I was curious about a case in which I had to write lots of data but I didn’t need persistence. The best solution would have been to a tmpfs mount, being memory storage, it’s the fastest. But we don’t always have enough memory. What’s the best other alternative?

I tested random write speed with fio on an EC2 host with an io1 1000 IOPS volume.

Random write speeds

As you can see, the mount option really makes no difference for write speeds.

To put things into perspective I repeated the test with a tmpfs mount. I had to use a log scale to even see the slower options.

Random write speeds

Use Limits

Containers, by default, don’t have any limits. Any of them can hoard all the host system’s resources. This may be well and fine for development, but a potential disaster for production.
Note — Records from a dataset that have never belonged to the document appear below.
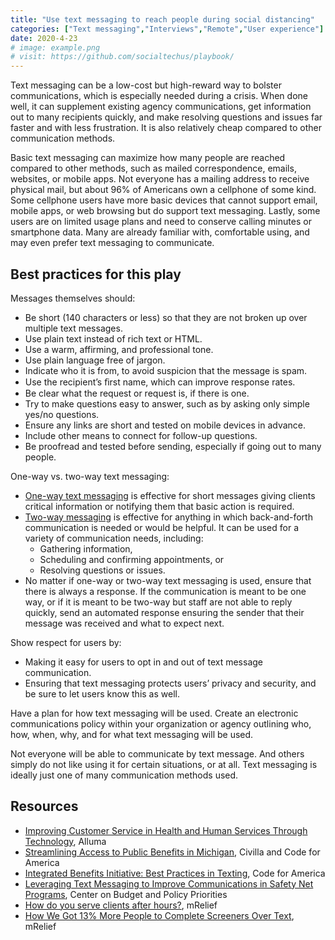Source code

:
 ```yaml
---
title: "Use text messaging to reach people during social distancing"
categories: ["Text messaging","Interviews","Remote","User experience"]
date: 2020-4-23
# image: example.png
# visit: https://github.com/socialtechus/playbook/
---
```


Text messaging can be a low-cost but high-reward way to bolster communications, which is especially needed during a crisis. When done well, it can supplement existing agency communications, get information out to many recipients quickly, and make resolving questions and issues far faster and with less frustration. It is also relatively cheap compared to other communication methods.

Basic text messaging can maximize how many people are reached compared to other methods, such as mailed correspondence, emails, websites, or mobile apps. Not everyone has a mailing address to receive physical mail, but about 96% of Americans own a cellphone of some kind. Some cellphone users have more basic devices that cannot support email, mobile apps, or web browsing but do support text messaging. Lastly, some users are on limited usage plans and need to conserve calling minutes or smartphone data. Many are already familiar with, comfortable using, and may even prefer text messaging to communicate.

## Best practices for this play
Messages themselves should:
  - Be short (140 characters or less) so that they are not broken up over multiple text messages.
  - Use plain text instead of rich text or HTML.
  - Use a warm, affirming, and professional tone.
  - Use plain language free of jargon.
  - Indicate who it is from, to avoid suspicion that the message is spam.
  - Use the recipient’s ﬁrst name, which can improve response rates.
  - Be clear what the request or request is, if there is one.
  - Try to make questions easy to answer, such as by asking only simple yes/no questions.
  - Ensure any links are short and tested on mobile devices in advance.
  - Include other means to connect for follow-up questions.
  - Be proofread and tested before sending, especially if going out to many people.

One-way vs. two-way text messaging:
  - [One-way text messaging](https://www.codeforamerica.org/features/louisiana-demo/) is effective for short messages giving clients critical information or notifying them that basic action is required.
  - [Two-way messaging](http://s3-us-west-1.amazonaws.com/codeforamerica-cms1/documents/Streamlining-Access-Report_Integrated-Benefits-Initiative-Civilla_Code-for-America_March-2019.pdf) is effective for anything in which back-and-forth communication is needed or would be helpful. It can be used for a variety of communication needs, including:
    - Gathering information,
    - Scheduling and confirming appointments, or
    - Resolving questions or issues.
  - No matter if one-way or two-way text messaging is used, ensure that there is always a response. If the communication is meant to be one way, or if it is meant to be two-way but staff are not able to reply quickly, send an automated response ensuring the sender that their message was received and what to expect next.

Show respect for users by:
  - Making it easy for users to opt in and out of text message communication.
  - Ensuring that text messaging protects users’ privacy and security, and be sure to let users know this as well.

Have a plan for how text messaging will be used. Create an electronic communications policy within your organization or agency outlining who, how, when, why, and for what text messaging will be used.

Not everyone will be able to communicate by text message. And others simply do not like using it for certain situations, or at all. Text messaging is ideally just one of many communication methods used.

## Resources

* [Improving Customer Service in Health and Human Services Through Technology](https://www.alluma.org/improving-customer-service-health-and-human-services-through-technology), Alluma
* [Streamlining Access to Public Benefits in Michigan](http://s3-us-west-1.amazonaws.com/codeforamerica-cms1/documents/Streamlining-Access-Report_Integrated-Benefits-Initiative-Civilla_Code-for-America_March-2019.pdf), Civilla and Code for America
* [Integrated Benefits Initiative: Best Practices in Texting](http://s3-us-west-1.amazonaws.com/codeforamerica-cms1/documents/IBI-Best-Practices-in-Texting.pdf), Code for America
* [Leveraging Text Messaging to Improve Communications in Safety Net Programs](https://www.cbpp.org/research/poverty-and-inequality/leveraging-text-messaging-to-improve-communications-in-safety-net), Center on Budget and Policy Priorities
* [How do you serve clients after hours?](https://www.mrelief.com/blog/serving_clients_after_hours), mRelief
* [How We Got 13% More People to Complete Screeners Over Text](https://www.mrelief.com/blog/how_we_got_13_percent_to_complete_screeners), mRelief
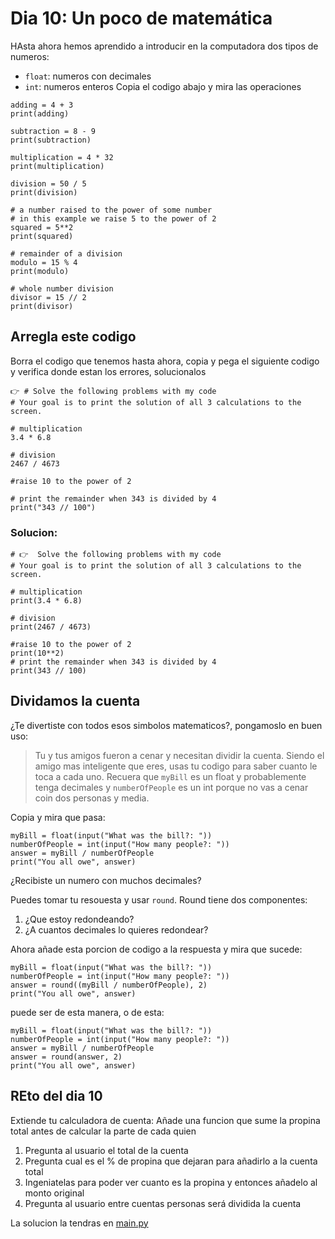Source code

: # Dia 10: Un poco de matemática

HAsta ahora hemos aprendido a introducir en la computadora dos tipos de numeros:

+ `float`: numeros con decimales
+ `int`: numeros enteros
Copia el codigo abajo y mira las operaciones

 ```
 adding = 4 + 3
 print(adding)

 subtraction = 8 - 9
 print(subtraction)

 multiplication = 4 * 32
 print(multiplication)

 division = 50 / 5
 print(division)

 # a number raised to the power of some number
 # in this example we raise 5 to the power of 2
 squared = 5**2
 print(squared)

 # remainder of a division
 modulo = 15 % 4
 print(modulo)

 # whole number division
 divisor = 15 // 2
 print(divisor)
 ```

 ## Arregla este codigo

 Borra el codigo que tenemos hasta ahora, copia y pega el siguiente codigo y verifica donde estan los errores, solucionalos

 ```
 👉 # Solve the following problems with my code
 # Your goal is to print the solution of all 3 calculations to the screen.

 # multiplication
 3.4 * 6.8

 # division
 2467 / 4673

 #raise 10 to the power of 2

 # print the remainder when 343 is divided by 4
 print("343 // 100")
 ```

 ### Solucion:

 ```
 # 👉  Solve the following problems with my code
 # Your goal is to print the solution of all 3 calculations to the screen.

 # multiplication
 print(3.4 * 6.8)

 # division
 print(2467 / 4673)

 #raise 10 to the power of 2
 print(10**2)
 # print the remainder when 343 is divided by 4
 print(343 // 100)
 ```

 ## Dividamos la cuenta
 ¿Te divertiste con todos esos simbolos matematicos?, pongamoslo en buen uso:

 > Tu y tus amigos fueron a cenar y necesitan dividir la cuenta. Siendo el amigo mas inteligente que eres, usas tu codigo para saber cuanto le toca a cada uno. Recuera que `myBill` es un float y probablemente tenga decimales y `numberOfPeople` es un int porque no vas a cenar coin dos personas y media.


Copia y mira que pasa:

```
myBill = float(input("What was the bill?: "))
numberOfPeople = int(input("How many people?: "))
answer = myBill / numberOfPeople
print("You all owe", answer)
```

¿Recibiste un numero con muchos decimales?

Puedes tomar tu resouesta y usar `round`. Round tiene dos componentes:
1. ¿Que estoy redondeando?
2. ¿A cuantos decimales lo quieres redondear?

Ahora añade esta porcion de codigo a la respuesta y mira que sucede:

```
myBill = float(input("What was the bill?: "))
numberOfPeople = int(input("How many people?: "))
answer = round((myBill / numberOfPeople), 2)
print("You all owe", answer)
```

puede ser de esta manera, o de esta:

```
myBill = float(input("What was the bill?: "))
numberOfPeople = int(input("How many people?: "))
answer = myBill / numberOfPeople
answer = round(answer, 2)
print("You all owe", answer)
```

## REto del dia 10
Extiende tu calculadora de cuenta:
Añade una funcion que sume la propina total antes de calcular la parte de cada quien
1. Pregunta al usuario el total de la cuenta
2. Pregunta cual es el % de propina que dejaran para añadirlo a la cuenta total
3. Ingeniatelas para poder ver cuanto es la propina y entonces añadelo al monto original
4. Pregunta al usuario entre cuentas personas será dividida la cuenta

La solucion la tendras en [main.py](./main.py)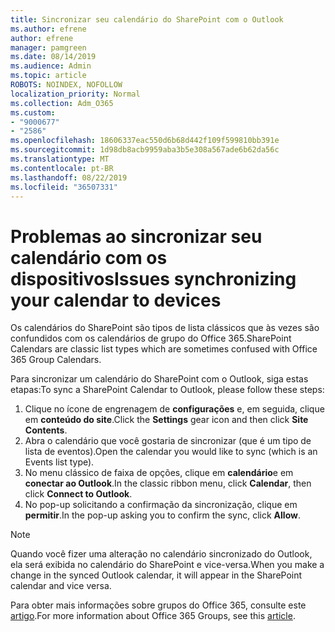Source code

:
 ```yaml
---
title: Sincronizar seu calendário do SharePoint com o Outlook
ms.author: efrene
author: efrene
manager: pamgreen
ms.date: 08/14/2019
ms.audience: Admin
ms.topic: article
ROBOTS: NOINDEX, NOFOLLOW
localization_priority: Normal
ms.collection: Adm_O365
ms.custom:
- "9000677"
- "2586"
ms.openlocfilehash: 18606337eac550d6b68d442f109f599810bb391e
ms.sourcegitcommit: 1d98db8acb9959aba3b5e308a567ade6b62da56c
ms.translationtype: MT
ms.contentlocale: pt-BR
ms.lasthandoff: 08/22/2019
ms.locfileid: "36507331"
---
```

# <a name="issues-synchronizing-your-calendar-to-devices"></a><span data-ttu-id="2b4ae-102">Problemas ao sincronizar seu calendário com os dispositivos</span><span class="sxs-lookup"><span data-stu-id="2b4ae-102">Issues synchronizing your calendar to devices</span></span>

<span data-ttu-id="2b4ae-103">Os calendários do SharePoint são tipos de lista clássicos que às vezes são confundidos com os calendários de grupo do Office 365.</span><span class="sxs-lookup"><span data-stu-id="2b4ae-103">SharePoint Calendars are classic list types which are sometimes confused with Office 365 Group Calendars.</span></span>

<span data-ttu-id="2b4ae-104">Para sincronizar um calendário do SharePoint com o Outlook, siga estas etapas:</span><span class="sxs-lookup"><span data-stu-id="2b4ae-104">To sync a SharePoint Calendar to Outlook, please follow these steps:</span></span>

1. <span data-ttu-id="2b4ae-105">Clique no ícone de engrenagem de **configurações** e, em seguida, clique em **conteúdo do site**.</span><span class="sxs-lookup"><span data-stu-id="2b4ae-105">Click the **Settings** gear icon and then click **Site Contents**.</span></span>
2. <span data-ttu-id="2b4ae-106">Abra o calendário que você gostaria de sincronizar (que é um tipo de lista de eventos).</span><span class="sxs-lookup"><span data-stu-id="2b4ae-106">Open the calendar you would like to sync (which is an Events list type).</span></span>
3. <span data-ttu-id="2b4ae-107">No menu clássico de faixa de opções, clique em **calendário**e em **conectar ao Outlook**.</span><span class="sxs-lookup"><span data-stu-id="2b4ae-107">In the classic ribbon menu, click **Calendar**, then click **Connect to Outlook**.</span></span>
4. <span data-ttu-id="2b4ae-108">No pop-up solicitando a confirmação da sincronização, clique em **permitir**.</span><span class="sxs-lookup"><span data-stu-id="2b4ae-108">In the pop-up asking you to confirm the sync, click **Allow**.</span></span>

>[!Note]
> <span data-ttu-id="2b4ae-109">Quando você fizer uma alteração no calendário sincronizado do Outlook, ela será exibida no calendário do SharePoint e vice-versa.</span><span class="sxs-lookup"><span data-stu-id="2b4ae-109">When you make a change in the synced Outlook calendar, it will appear in the SharePoint calendar and vice versa.</span></span>

<span data-ttu-id="2b4ae-110">Para obter mais informações sobre grupos do Office 365, consulte este [artigo](https://support.office.com/article/Learn-about-Office-365-groups-b565caa1-5c40-40ef-9915-60fdb2d97fa2).</span><span class="sxs-lookup"><span data-stu-id="2b4ae-110">For more information about Office 365 Groups, see this [article](https://support.office.com/article/Learn-about-Office-365-groups-b565caa1-5c40-40ef-9915-60fdb2d97fa2).</span></span>
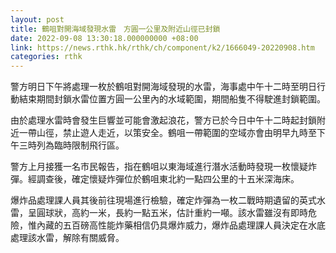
 ```yaml
---
layout: post
title: 鶴咀對開海域發現水雷　方圓一公里及附近山徑已封鎖
date: 2022-09-08 13:30:18.000000000 +08:00
link: https://news.rthk.hk/rthk/ch/component/k2/1666049-20220908.htm
categories: rthk
---
```


警方明日下午將處理一枚於鶴咀對開海域發現的水雷，海事處中午十二時至明日行動結束期間封鎖水雷位置方圓一公里內的水域範圍，期間船隻不得駛進封鎖範圍。

由於處理水雷時會發生巨響並可能會激起浪花，警方已於今日中午十二時起封鎖附近一帶山徑，禁止遊人走近，以策安全。鶴咀一帶範圍的空域亦會由明早九時至下午三時列為臨時限制飛行區。

警方上月接獲一名市民報告，指在鶴咀以東海域進行潛水活動時發現一枚懷疑炸彈。經調查後，確定懷疑炸彈位於鶴咀東北約一點四公里的十五米深海床。

爆炸品處理課人員其後前往現場進行檢驗，確定炸彈為一枚二戰時期遺留的英式水雷，呈圓球狀，高約一米，長約一點五米，估計重約一噸。該水雷雖沒有即時危險，惟內藏的五百磅高性能炸藥相信仍具爆炸威力，爆炸品處理課人員決定在水底處理該水雷，解除有關威脅。
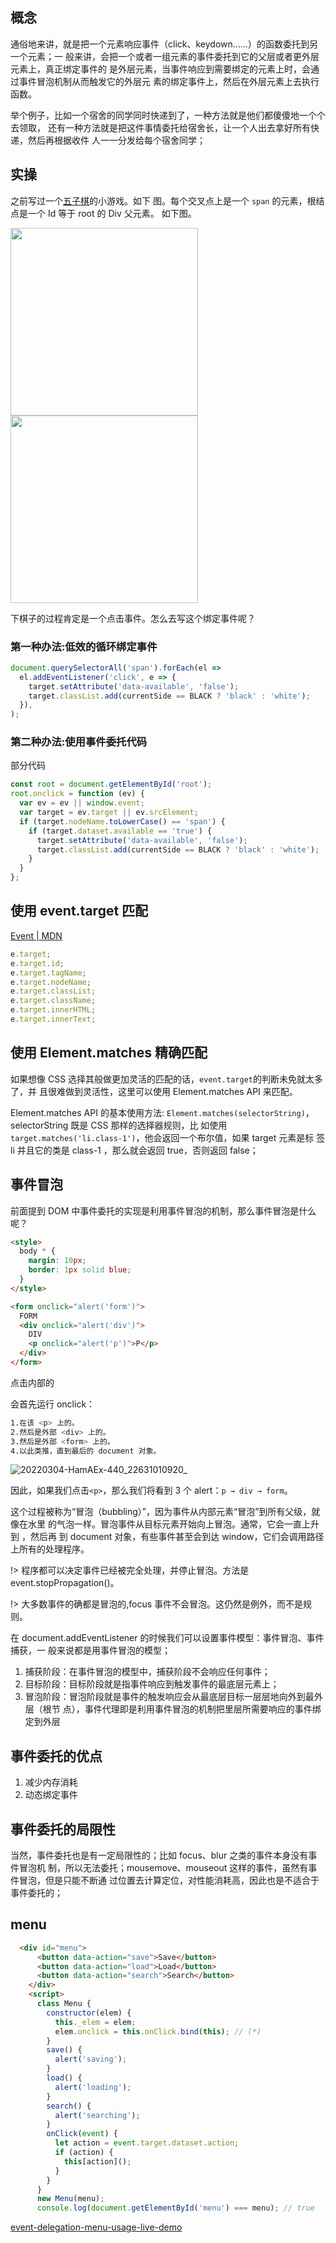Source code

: ## 概念

通俗地来讲，就是把一个元素响应事件（click、keydown……）的函数委托到另一个元素；一
般来讲，会把一个或者一组元素的事件委托到它的父层或者更外层元素上，真正绑定事件的
是外层元素，当事件响应到需要绑定的元素上时，会通过事件冒泡机制从而触发它的外层元
素的绑定事件上，然后在外层元素上去执行函数。

举个例子，比如一个宿舍的同学同时快递到了，一种方法就是他们都傻傻地一个个去领取，
还有一种方法就是把这件事情委托给宿舍长，让一个人出去拿好所有快递，然后再根据收件
人一一分发给每个宿舍同学；

## 实操

之前写过一个[五子棋](http://localhost:3000/html/Gobang/index.html)的小游戏。如下
图。每个交叉点上是一个 `span` 的元素，根结点是一个 Id 等于 root 的 Div 父元素。
如下图。

<div class='lightbox'>
<img src="https://loremxuetengfei.oss-cn-beijing.aliyuncs.com/Event-delegation-1.jpg" width='300px' />
<div></div>
<img src="https://loremxuetengfei.oss-cn-beijing.aliyuncs.com/Event-delegation-2.jpg" width='300px' />
</div>

下棋子的过程肯定是一个点击事件。怎么去写这个绑定事件呢？

### 第一种办法:低效的循环绑定事件

```javascript
document.querySelectorAll('span').forEach(el =>
  el.addEventListener('click', e => {
    target.setAttribute('data-available', 'false');
    target.classList.add(currentSide == BLACK ? 'black' : 'white');
  }),
);
```

### 第二种办法:使用事件委托代码

部分代码

```javascript
const root = document.getElementById('root');
root.onclick = function (ev) {
  var ev = ev || window.event;
  var target = ev.target || ev.srcElement;
  if (target.nodeName.toLowerCase() == 'span') {
    if (target.dataset.available == 'true') {
      target.setAttribute('data-available', 'false');
      target.classList.add(currentSide == BLACK ? 'black' : 'white');
    }
  }
};
```

## 使用 event.target 匹配

[Event | MDN](https://developer.mozilla.org/zh-CN/docs/Web/API/Event)

```javascript
e.target;
e.target.id;
e.target.tagName;
e.target.nodeName;
e.target.classList;
e.target.className;
e.target.innerHTML;
e.target.innerText;
```

## 使用 Element.matches 精确匹配

如果想像 CSS 选择其般做更加灵活的匹配的话，`event.target`的判断未免就太多了，并
且很难做到灵活性，这里可以使用 Element.matches API 来匹配。

Element.matches API 的基本使用方法:
`Element.matches(selectorString)`，selectorString 既是 CSS 那样的选择器规则，比
如使用 `target.matches('li.class-1')`，他会返回一个布尔值，如果 target 元素是标
签 li 并且它的类是 class-1 ，那么就会返回 true，否则返回 false；

## 事件冒泡

前面提到 DOM 中事件委托的实现是利用事件冒泡的机制，那么事件冒泡是什么呢？

```html
<style>
  body * {
    margin: 10px;
    border: 1px solid blue;
  }
</style>

<form onclick="alert('form')">
  FORM
  <div onclick="alert('div')">
    DIV
    <p onclick="alert('p')">P</p>
  </div>
</form>
```

点击内部的 <p> 会首先运行 onclick：

```bash
1.在该 <p> 上的。
2.然后是外部 <div> 上的。
3.然后是外部 <form> 上的。
4.以此类推，直到最后的 document 对象。
```

![20220304-HamAEx-440_22631010920_](https://loremxuetengfei.oss-cn-beijing.aliyuncs.com/20220304-HamAEx-440_22631010920_.jpg)

因此，如果我们点击`<p>`，那么我们将看到 3 个 alert：`p → div → form`。

这个过程被称为“冒泡（bubbling）”，因为事件从内部元素“冒泡”到所有父级，就像在水里
的气泡一样。冒泡事件从目标元素开始向上冒泡。通常，它会一直上升到 <html>，然后再
到 document 对象，有些事件甚至会到达 window，它们会调用路径上所有的处理程序。

!> 程序都可以决定事件已经被完全处理，并停止冒泡。方法是
event.stopPropagation()。

!> 大多数事件的确都是冒泡的,focus 事件不会冒泡。这仍然是例外，而不是规则。

在 document.addEventListener 的时候我们可以设置事件模型：事件冒泡、事件捕获，一
般来说都是用事件冒泡的模型；

1. 捕获阶段：在事件冒泡的模型中，捕获阶段不会响应任何事件；
2. 目标阶段：目标阶段就是指事件响应到触发事件的最底层元素上；
3. 冒泡阶段：冒泡阶段就是事件的触发响应会从最底层目标一层层地向外到最外层（根节
   点），事件代理即是利用事件冒泡的机制把里层所需要响应的事件绑定到外层

## 事件委托的优点

1. 减少内存消耗
2. 动态绑定事件

## 事件委托的局限性

当然，事件委托也是有一定局限性的；比如 focus、blur 之类的事件本身没有事件冒泡机
制，所以无法委托；mousemove、mouseout 这样的事件，虽然有事件冒泡，但是只能不断通
过位置去计算定位，对性能消耗高，因此也是不适合于事件委托的；

## menu

```html
  <div id="menu">
      <button data-action="save">Save</button>
      <button data-action="load">Load</button>
      <button data-action="search">Search</button>
    </div>
    <script>
      class Menu {
        constructor(elem) {
          this._elem = elem;
          elem.onclick = this.onClick.bind(this); // (*)
        }
        save() {
          alert('saving');
        }
        load() {
          alert('loading');
        }
        search() {
          alert('searching');
        }
        onClick(event) {
          let action = event.target.dataset.action;
          if (action) {
            this[action]();
          }
        }
      }
      new Menu(menu);
      console.log(document.getElementById('menu') === menu); // true
```

[event-delegation-menu-usage-live-demo](https://xuetengfei.github.io/html/event-delegation-usage-demo.html)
Thus, a final recommendation: set limits for production containers. At the very least a memory limit. To avoid swapping and containers getting killed by out of memory errors. We can also set limits for CPU and disk I/O.

First, we need to find out suitable limits. We can start the container normally and check resource usage:

docker stats <CONTAINER_ID>

CONTAINER ID        NAME                CPU %               MEM USAGE / LIMIT     MEM %               NET I/O             BLOCK I/O           PIDS
529ea41caf55        jolly_borg          3.36%               5.016MiB / 983.9MiB   0.51%               0B / 0B             36.1MB / 24.4GB     7

A lot of details can be found under the /sys/fs/cgroup filesystem. For example, we can get a great deal of interesting memory counters.

-> cat /sys/fs/cgroup/memory/docker/<FULL_CONTAINER_ID>/memory.stats

cache 41623552
rss 1097854976
rss_huge 0
shmem 15343616
mapped_file 24809472
dirty 0
writeback 0
swap 122916864
pgpgin 91463838
pgpgout 91185552
pgfault 165685756
pgmajfault 3525
inactive_anon 373063680
active_anon 738381824
inactive_file 10625024
active_file 15716352
unevictable 0
hierarchical_memory_limit 9223372036854771712
hierarchical_memsw_limit 9223372036854771712
total_cache 41623552
total_rss 1096085504
total_rss_huge 0
total_shmem 15343616
total_mapped_file 24809472
total_dirty 0
total_writeback 0
total_swap 122916864
total_pgpgin 91463838
total_pgpgout 91186010
total_pgfault 165685756
total_pgmajfault 3525
total_inactive_anon 373063680
total_active_anon 738381824
total_inactive_file 10625024
total_active_file 15716352
total_unevictable 0

To get the full container id: docker ps --no-trunc

Once we have an estimation, we can try starting a new container with some limits.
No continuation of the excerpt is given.